Abstract
Purpose :
Meibomian gland dysfunction (MGD) is a complex condition, a significant contributor to evaporative dry eye, and presents with a multifactorial etiology. The underlying molecular mechanisms occurring in MGD have been little explored. This case-control study aims to investigate MGD-associated differential gene expression patterns based on global gene expression profiling of peripheral blood.
Methods :
Participants with moderate to severe MGD (n=12) and healthy age-, gender- and ethnicity-matched controls (n=12) were recruited from a Southern Indian population at the L. V. Prasad Eye Institute, Hyderabad, India. RNA was extracted from peripheral blood using the TempusTM spin column kit and treated with GLOBINClearTM for excess globin removal. Gene expression profiling was carried out using lllumina Human HT-12 v4 microarray BeadChips and raw data were acquired through GenomeStudio software. Data pre-processing, normalization and differential expression were performed using the R-Bioconductor software. Pathway and network analyses were performed using MetacoreTM software where thresholds were set at p<0.05 and fold-change >1.2 to explore potential biological pathways and transcription factors associated with MGD.
Results :
Of the 25,390 transcripts analyzed, there were no genes differentially expressed between the cases and controls (all FDR-adjusted p>0.10). Pathway analyses revealed the biological processes associated with MGD included platelet aggregation, which may be associated with an inflammatory component in MGD, B-Raf signaling, inflammation - histamine signaling and cytoskeleton remodeling (all pathways FDR-adjusted p<0.001).
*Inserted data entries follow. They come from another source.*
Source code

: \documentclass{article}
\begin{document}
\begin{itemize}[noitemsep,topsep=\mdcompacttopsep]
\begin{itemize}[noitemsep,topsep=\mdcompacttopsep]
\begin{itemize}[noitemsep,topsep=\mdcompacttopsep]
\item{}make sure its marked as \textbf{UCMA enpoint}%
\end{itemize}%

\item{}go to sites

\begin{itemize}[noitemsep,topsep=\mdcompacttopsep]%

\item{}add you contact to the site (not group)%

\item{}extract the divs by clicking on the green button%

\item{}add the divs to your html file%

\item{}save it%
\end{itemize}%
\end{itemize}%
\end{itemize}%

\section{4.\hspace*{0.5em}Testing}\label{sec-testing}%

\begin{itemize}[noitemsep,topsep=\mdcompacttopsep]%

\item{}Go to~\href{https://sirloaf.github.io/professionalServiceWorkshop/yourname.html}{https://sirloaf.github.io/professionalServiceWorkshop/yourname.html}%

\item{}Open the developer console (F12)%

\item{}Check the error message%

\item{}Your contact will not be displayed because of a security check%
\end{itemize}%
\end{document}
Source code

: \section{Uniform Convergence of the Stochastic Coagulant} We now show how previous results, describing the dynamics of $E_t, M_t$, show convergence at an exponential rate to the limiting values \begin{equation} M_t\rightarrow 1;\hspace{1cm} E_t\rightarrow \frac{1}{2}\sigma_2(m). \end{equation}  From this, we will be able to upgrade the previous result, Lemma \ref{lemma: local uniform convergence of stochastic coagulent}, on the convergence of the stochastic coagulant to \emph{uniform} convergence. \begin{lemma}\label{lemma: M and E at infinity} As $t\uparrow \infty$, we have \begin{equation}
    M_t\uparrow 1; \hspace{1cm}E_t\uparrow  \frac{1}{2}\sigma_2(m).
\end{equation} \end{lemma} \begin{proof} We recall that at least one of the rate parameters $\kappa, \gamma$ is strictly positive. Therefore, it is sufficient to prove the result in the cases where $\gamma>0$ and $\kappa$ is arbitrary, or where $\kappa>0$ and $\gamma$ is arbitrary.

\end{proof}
Network analyses revealed key transcription factors CREB1, AR and ESR1 (all p<0.001), which are involved in hormonal regulation, supporting these as potential candidates in MGD pathogenesis.
Conclusions :
Global gene expression analysis did not reveal any major candidate genes suggesting gene expression differences associated with MGD in peripheral blood are mild and difficult to detect. However, biological pathways identified in this study as being associated with MGD provide an alternative insight into MGD pathogenesis. Functional validation of the genes within these pathways and their cellular interactions could provide further clues to MGD disease processes along with their roles as potential biomarkers.
This is an abstract that was submitted for the 2016 ARVO Annual Meeting, held in Seattle, Wash., May 1-5, 2016.